In 1230, following the Golden Bull of Rimini, Grand Master Hermann von Salza and Duke Konrad I of Masovia launched the Prussian Crusade, a joint invasion of Prussia to Christianise the Baltic Old Prussians. The Order then created the independent Monastic State of the Teutonic Knights in the conquered territory, and subsequently conquered Livonia. The Kings of Poland accused the Order of holding lands rightfully theirs. The Order lost its main purpose in Europe with the Christianisation of Lithuania.

The Order became involved in campaigns against its Christian neighbours, the Kingdom of Poland, the Grand Duchy of Lithuania, and the Principality of Novgorod (after assimilating the Livonian Order). The Teutonic Knights had a strong economic base, hired mercenaries from throughout Europe to augment their feudal levies, and became a naval power in the Baltic Sea. In 1410, a Polish-Lithuanian army decisively defeated the Order and broke its military power at the Battle of Grunwald (Tannenberg).

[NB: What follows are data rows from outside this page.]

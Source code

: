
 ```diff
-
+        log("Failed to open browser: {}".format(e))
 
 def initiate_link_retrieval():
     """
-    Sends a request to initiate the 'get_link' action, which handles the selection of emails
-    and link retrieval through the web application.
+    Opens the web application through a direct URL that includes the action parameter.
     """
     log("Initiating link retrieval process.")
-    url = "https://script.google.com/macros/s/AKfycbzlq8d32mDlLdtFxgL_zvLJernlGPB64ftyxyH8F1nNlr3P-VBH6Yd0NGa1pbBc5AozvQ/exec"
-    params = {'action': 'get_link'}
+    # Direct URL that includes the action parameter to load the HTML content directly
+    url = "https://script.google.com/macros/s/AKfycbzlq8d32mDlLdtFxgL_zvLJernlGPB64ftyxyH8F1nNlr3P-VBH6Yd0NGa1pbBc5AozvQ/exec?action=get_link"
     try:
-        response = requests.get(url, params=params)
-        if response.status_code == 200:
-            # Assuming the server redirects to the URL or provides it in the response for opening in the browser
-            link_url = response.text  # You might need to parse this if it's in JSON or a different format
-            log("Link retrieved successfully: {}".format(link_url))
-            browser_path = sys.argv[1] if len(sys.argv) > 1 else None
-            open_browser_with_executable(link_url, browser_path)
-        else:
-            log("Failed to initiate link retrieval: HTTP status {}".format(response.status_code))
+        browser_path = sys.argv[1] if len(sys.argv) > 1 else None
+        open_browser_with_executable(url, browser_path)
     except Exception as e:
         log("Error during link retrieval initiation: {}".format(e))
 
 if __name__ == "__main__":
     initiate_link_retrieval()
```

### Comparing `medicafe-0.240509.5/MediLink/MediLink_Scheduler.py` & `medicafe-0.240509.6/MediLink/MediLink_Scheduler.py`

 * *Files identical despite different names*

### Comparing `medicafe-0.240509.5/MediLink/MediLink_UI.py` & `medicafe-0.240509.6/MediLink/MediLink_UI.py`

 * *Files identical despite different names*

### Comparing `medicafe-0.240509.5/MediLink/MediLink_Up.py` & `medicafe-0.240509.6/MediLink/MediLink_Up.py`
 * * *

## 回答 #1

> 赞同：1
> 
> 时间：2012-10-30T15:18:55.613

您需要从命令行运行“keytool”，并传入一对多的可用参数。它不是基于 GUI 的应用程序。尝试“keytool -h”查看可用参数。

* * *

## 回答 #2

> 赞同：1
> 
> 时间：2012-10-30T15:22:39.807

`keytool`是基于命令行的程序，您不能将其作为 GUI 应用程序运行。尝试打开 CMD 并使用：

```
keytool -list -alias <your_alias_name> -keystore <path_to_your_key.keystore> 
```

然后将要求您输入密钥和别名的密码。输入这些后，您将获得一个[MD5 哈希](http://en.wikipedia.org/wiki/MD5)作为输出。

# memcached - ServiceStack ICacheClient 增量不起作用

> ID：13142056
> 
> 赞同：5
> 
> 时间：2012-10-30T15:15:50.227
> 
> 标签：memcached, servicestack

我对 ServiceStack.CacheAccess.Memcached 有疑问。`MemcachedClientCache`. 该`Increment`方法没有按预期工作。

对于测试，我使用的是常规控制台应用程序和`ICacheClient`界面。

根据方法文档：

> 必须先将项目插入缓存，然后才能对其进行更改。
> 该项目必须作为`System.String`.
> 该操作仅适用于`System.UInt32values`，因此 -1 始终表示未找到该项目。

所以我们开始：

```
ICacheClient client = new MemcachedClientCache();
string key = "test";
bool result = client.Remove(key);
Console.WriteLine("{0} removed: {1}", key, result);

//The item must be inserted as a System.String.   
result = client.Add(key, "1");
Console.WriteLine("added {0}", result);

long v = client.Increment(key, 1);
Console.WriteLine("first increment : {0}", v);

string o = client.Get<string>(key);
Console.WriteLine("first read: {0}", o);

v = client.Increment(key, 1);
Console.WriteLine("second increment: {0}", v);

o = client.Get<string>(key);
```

Details of Prussian Crusades[]

In 1226, Konrad I, Duke of Masovia in north-eastern Poland, appealed to the Knights to defend his borders and subdue the pagan Baltic Prussians, allowing the Teutonic Knights use of Chełmno Land (Culmerland) as a base for their campaign. This being a time of widespread crusading fervor throughout Western Europe, Hermann von Salza considered Prussia a good training ground for his knights for the wars against the Muslims in Outremer. With the Golden Bull of Rimini, Emperor Frederick II bestowed on the Order a special imperial privilege for the conquest and possession of Prussia, including Chełmno Land, with nominal papal sovereignty. In 1235 the Teutonic Knights assimilated the smaller Order of Dobrzyń, which had been established earlier by Konrad.

The conquest of Prussia was accomplished with much bloodshed over more than 50 years, during which native Prussians who remained unbaptised were subjugated, killed, or exiled. Fighting between the Knights and the Prussians was ferocious; chronicles of the Order state the Prussians would "roast captured brethren alive in their armour, like chestnuts, before the shrine of a local god".

The native nobility who submitted to the crusaders had many of their privileges affirmed in the Treaty of Christburg. After the Prussian uprisings of 1260–83, however, much of the Prussian nobility emigrated or were resettled, and many free Prussians lost their rights. The Prussian nobles who remained were more closely allied with the German landowners and gradually assimilated. Peasants in frontier regions, such as Samland, had more privileges than those in more populated lands, such as Pomesania. The crusading knights often accepted baptism as a form of submission by the natives. Christianity along western lines slowly spread through Prussian culture. Bishops were reluctant to have Prussian religious practices integrated into the new faith, while the ruling knights found it easier to govern the natives when they were semi-pagan and lawless.

The Order ruled Prussia under charters issued by the Pope and the Holy Roman Emperor as a sovereign monastic state, comparable to the arrangement of the Knights Hospitallers in Rhodes and later in Malta. They began to resettle many Germans in Prussia, eager to be ruling a more friendly population.

In 1242, the Teutonic Knights considered invading the neighboring Principality of Novgorod, but were halted by the powerful Byzantines to their east. The invasion was called off. Prussia is considered to be the farthest west the Byzantine expansion would reach in northern Europe, probably due to the presence of the Order.

Checked by the Byzantines, the Teutonic Knights began to direct their campaigns against pagan Lithuania, especially after the plans for an invasion of Russia had come to nothing. In the 1300's, The Knights underwent a revival of fortunes when they captured Danzig, officially incorporating all of Prussia into the Dominion of the Teutonic Order.